◆ PROBLEM TO SOLVE: Copy every line from the one containing "Checkpoint — TaskFlow API | 2026-06-27 10:47" through the last line of the records below, both included, and nothing else.

◆ EXERCISE DATA:

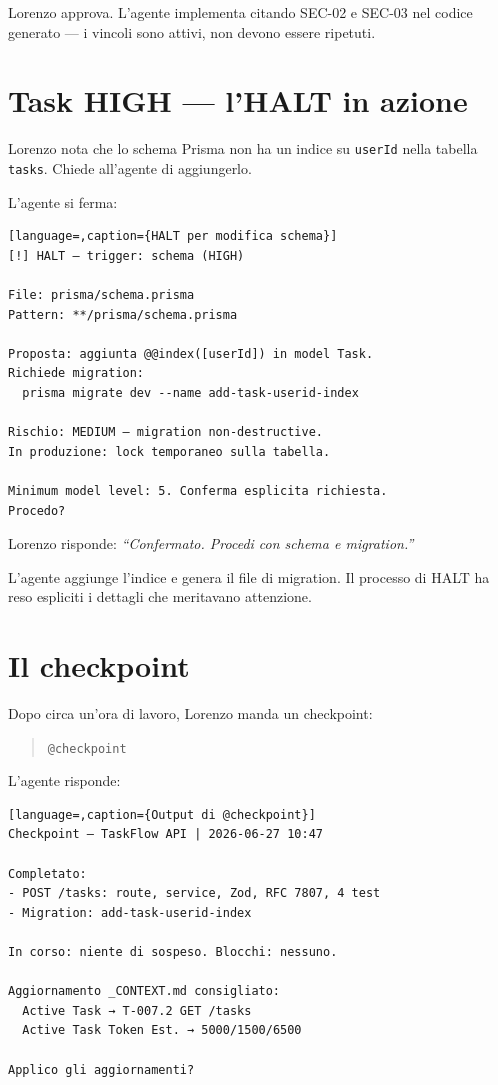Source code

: Lorenzo approva. L'agente implementa citando SEC-02 e SEC-03 nel codice generato --- i vincoli sono attivi, non devono essere ripetuti.

\section{Task HIGH --- l'HALT in azione}
\label{sec:03-task-high}

Lorenzo nota che lo schema Prisma non ha un indice su \texttt{userId} nella tabella \texttt{tasks}. Chiede all'agente di aggiungerlo.

L'agente si ferma:

\begin{lstlisting}[language=,caption={HALT per modifica schema}]
[!] HALT — trigger: schema (HIGH)

File: prisma/schema.prisma
Pattern: **/prisma/schema.prisma

Proposta: aggiunta @@index([userId]) in model Task.
Richiede migration:
  prisma migrate dev --name add-task-userid-index

Rischio: MEDIUM — migration non-destructive.
In produzione: lock temporaneo sulla tabella.

Minimum model level: 5. Conferma esplicita richiesta.
Procedo?
\end{lstlisting}

Lorenzo risponde: \textit{``Confermato. Procedi con schema e migration.''}

L'agente aggiunge l'indice e genera il file di migration. Il processo di HALT ha reso espliciti i dettagli che meritavano attenzione.

\section{Il checkpoint}
\label{sec:03-checkpoint}

Dopo circa un'ora di lavoro, Lorenzo manda un checkpoint:

\begin{quote}
\texttt{@checkpoint}
\end{quote}

L'agente risponde:

\begin{lstlisting}[language=,caption={Output di @checkpoint}]
Checkpoint — TaskFlow API | 2026-06-27 10:47

Completato:
- POST /tasks: route, service, Zod, RFC 7807, 4 test
- Migration: add-task-userid-index

In corso: niente di sospeso. Blocchi: nessuno.

Aggiornamento _CONTEXT.md consigliato:
  Active Task → T-007.2 GET /tasks
  Active Task Token Est. → 5000/1500/6500

Applico gli aggiornamenti?
\end{lstlisting}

◆ EXERCISE SOLUTION:
Checkpoint — TaskFlow API | 2026-06-27 10:47

Completato:
- POST /tasks: route, service, Zod, RFC 7807, 4 test
- Migration: add-task-userid-index

In corso: niente di sospeso. Blocchi: nessuno.

Aggiornamento _CONTEXT.md consigliato:
  Active Task → T-007.2 GET /tasks
  Active Task Token Est. → 5000/1500/6500

Applico gli aggiornamenti?
\end{lstlisting}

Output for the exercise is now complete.